I cut today, I really needed it, and I... I guess I loved it. Yeah, it made me feel better. It was a conflicting time though, everything's so conflicting, it's ridiculous.

It was what happened after I cut that I really wanted to talk about though. When I got to class I was in an interesting place. There was a mixture of emotions and it was rather confusing. Throughout class and then on the walk home, as well as when I actually got home, I was thinking about where I stand with self-harm.

I'm not going to get into it all, but basically I'm not sure about all of this. It feels like it's been forever. Should I try to put a real effort in to not self-harming? Should I.... should I to a lot of things self-harm related.

I know what you're all going to say. You're going to say that I don't need it, and all the other stuff like that. What I'm trying to get across is that I'm not entirely sure if I'm ready to stop self-harming. After relapsing a while back I stopped caring and fell back into doing it again. Do I put the effort into stopping again? Do I put the effort into resisting the urges more than I am currently doing now?
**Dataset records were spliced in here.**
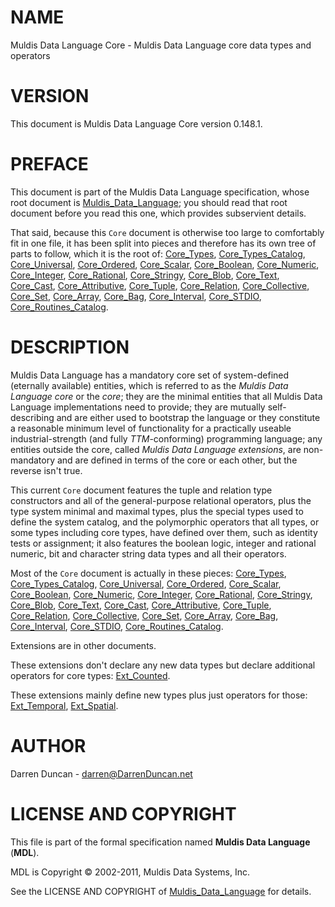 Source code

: # NAME

Muldis Data Language Core - Muldis Data Language core data types and operators

# VERSION

This document is Muldis Data Language Core version 0.148.1.

# PREFACE

This document is part of the Muldis Data Language specification, whose root
document is [Muldis_Data_Language](Muldis_Data_Language.md); you should read that root document
before you read this one, which provides subservient details.

That said, because this `Core` document is otherwise too large to
comfortably fit in one file, it has been split into pieces and therefore
has its own tree of parts to follow, which it is the root of:
[Core_Types](Muldis_Data_Language_Core_Types.md), [Core_Types_Catalog](Muldis_Data_Language_Core_Types_Catalog.md),
[Core_Universal](Muldis_Data_Language_Core_Universal.md), [Core_Ordered](Muldis_Data_Language_Core_Ordered.md),
[Core_Scalar](Muldis_Data_Language_Core_Scalar.md), [Core_Boolean](Muldis_Data_Language_Core_Boolean.md),
[Core_Numeric](Muldis_Data_Language_Core_Numeric.md), [Core_Integer](Muldis_Data_Language_Core_Integer.md),
[Core_Rational](Muldis_Data_Language_Core_Rational.md), [Core_Stringy](Muldis_Data_Language_Core_Stringy.md),
[Core_Blob](Muldis_Data_Language_Core_Blob.md), [Core_Text](Muldis_Data_Language_Core_Text.md),
[Core_Cast](Muldis_Data_Language_Core_Cast.md), [Core_Attributive](Muldis_Data_Language_Core_Attributive.md),
[Core_Tuple](Muldis_Data_Language_Core_Tuple.md), [Core_Relation](Muldis_Data_Language_Core_Relation.md),
[Core_Collective](Muldis_Data_Language_Core_Collective.md), [Core_Set](Muldis_Data_Language_Core_Set.md),
[Core_Array](Muldis_Data_Language_Core_Array.md), [Core_Bag](Muldis_Data_Language_Core_Bag.md),
[Core_Interval](Muldis_Data_Language_Core_Interval.md), [Core_STDIO](Muldis_Data_Language_Core_STDIO.md),
[Core_Routines_Catalog](Muldis_Data_Language_Core_Routines_Catalog.md).

# DESCRIPTION

Muldis Data Language has a mandatory core set of system-defined (eternally available)
entities, which is referred to as the *Muldis Data Language core* or the *core*; they
are the minimal entities that all Muldis Data Language implementations need to provide;
they are mutually self-describing and are either used to bootstrap the
language or they constitute a reasonable minimum level of functionality for
a practically useable industrial-strength (and fully *TTM*-conforming)
programming language; any entities outside the core, called *Muldis Data Language
extensions*, are non-mandatory and are defined in terms of the core or each
other, but the reverse isn't true.

This current `Core` document features the tuple and
relation type constructors and all of the general-purpose
relational operators, plus the type system minimal and maximal types, plus
the special types used to define the system catalog, and the polymorphic
operators that all types, or some types including core types, have defined
over them, such as identity tests or assignment; it also features the
boolean logic, integer and rational numeric, bit and character string
data types and all their operators.

Most of the `Core` document is actually in these pieces:
[Core_Types](Muldis_Data_Language_Core_Types.md), [Core_Types_Catalog](Muldis_Data_Language_Core_Types_Catalog.md),
[Core_Universal](Muldis_Data_Language_Core_Universal.md), [Core_Ordered](Muldis_Data_Language_Core_Ordered.md),
[Core_Scalar](Muldis_Data_Language_Core_Scalar.md), [Core_Boolean](Muldis_Data_Language_Core_Boolean.md),
[Core_Numeric](Muldis_Data_Language_Core_Numeric.md), [Core_Integer](Muldis_Data_Language_Core_Integer.md),
[Core_Rational](Muldis_Data_Language_Core_Rational.md), [Core_Stringy](Muldis_Data_Language_Core_Stringy.md),
[Core_Blob](Muldis_Data_Language_Core_Blob.md), [Core_Text](Muldis_Data_Language_Core_Text.md),
[Core_Cast](Muldis_Data_Language_Core_Cast.md), [Core_Attributive](Muldis_Data_Language_Core_Attributive.md),
[Core_Tuple](Muldis_Data_Language_Core_Tuple.md), [Core_Relation](Muldis_Data_Language_Core_Relation.md),
[Core_Collective](Muldis_Data_Language_Core_Collective.md), [Core_Set](Muldis_Data_Language_Core_Set.md),
[Core_Array](Muldis_Data_Language_Core_Array.md), [Core_Bag](Muldis_Data_Language_Core_Bag.md),
[Core_Interval](Muldis_Data_Language_Core_Interval.md), [Core_STDIO](Muldis_Data_Language_Core_STDIO.md),
[Core_Routines_Catalog](Muldis_Data_Language_Core_Routines_Catalog.md).

Extensions are in other documents.

These extensions don't declare any new data types but declare additional
operators for core types: [Ext_Counted](Muldis_Data_Language_Ext_Counted.md).

These extensions mainly define new types plus just operators for those:
[Ext_Temporal](Muldis_Data_Language_Ext_Temporal.md), [Ext_Spatial](Muldis_Data_Language_Ext_Spatial.md).

# AUTHOR

Darren Duncan - darren@DarrenDuncan.net

# LICENSE AND COPYRIGHT

This file is part of the formal specification named
**Muldis Data Language** (**MDL**).

MDL is Copyright © 2002-2011, Muldis Data Systems, Inc.

See the LICENSE AND COPYRIGHT of [Muldis_Data_Language](Muldis_Data_Language.md) for details.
Who knows.

I need to think about how serious I am, how much effort I'm going to put into this.

I don't know how ready I am.

neverhavebeen223
March 23rd, 2012, 11:37 AM
I know how you feel. I was clean for a month, and relapsed, and after I relapsed I sat and thought, "What's actually wrong with this?" I've never cut deep, the only reason I was trying to quit was because everyone around me kept saying I needed to, it wasn't healthy, etc etc. Point is, I've figured out that you can't quit cutting for your parents (god forbid they actually know) or your best friend, or your boyfriend, because all you're gonna be thinking is, what they dont know wont hurt 'em. Which is true, but you have to quit for yourself, because you want to. You can't force it on yourself if you're not ready. Your willpower will waver and crumble. Advice? Try to list off why YOU (emphasis on the YOU) want to stop cutting.
"1. I can wear short sleeves
2. I can stop blaming them on the cat I dont have
3. I can wear shorts
4. I can go swimming without awkward questions..."

Like that^
Then, when you want to cut, look at the list. It really does work.